Work instruction → Copy every line of the data that includes the string "responsive".

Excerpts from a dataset
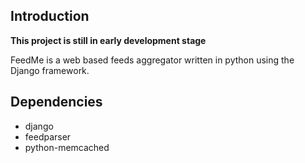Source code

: ## Introduction

**This project is still in early development stage**

FeedMe is a web based feeds aggregator written in python using the Django framework.

## Dependencies

- django
- feedparser
- python-memcached
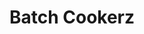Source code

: ---
title: "Batch Cookerz"
title_fr: "Batch Cookerz"
order: 4
description: "Design and integration of a responsive web interface for my final project at 'The Hacking Project' bootcamp."
description_fr: "Design et intégration d'une interface web responsive pour mon projet final au bootcamp 'The Hacking Project'."
featuredImage: ../../images/development/batch-cookerz.jpg
url: "http://batchcookerz.fr"
source_url: "https://github.com/anhek/thp-batch-cookerz"
tags: ["Web Design", "HTML", "SCSS", "Bootstrap", "Ruby", "Git"]
tags_fr: ["Web Design", "HTML", "SCSS", "Bootstrap", "Ruby", "Git"]
---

Exercise solution →
description: "Design and integration of a responsive web interface for my final project at 'The Hacking Project' bootcamp."
description_fr: "Design et intégration d'une interface web responsive pour mon projet final au bootcamp 'The Hacking Project'."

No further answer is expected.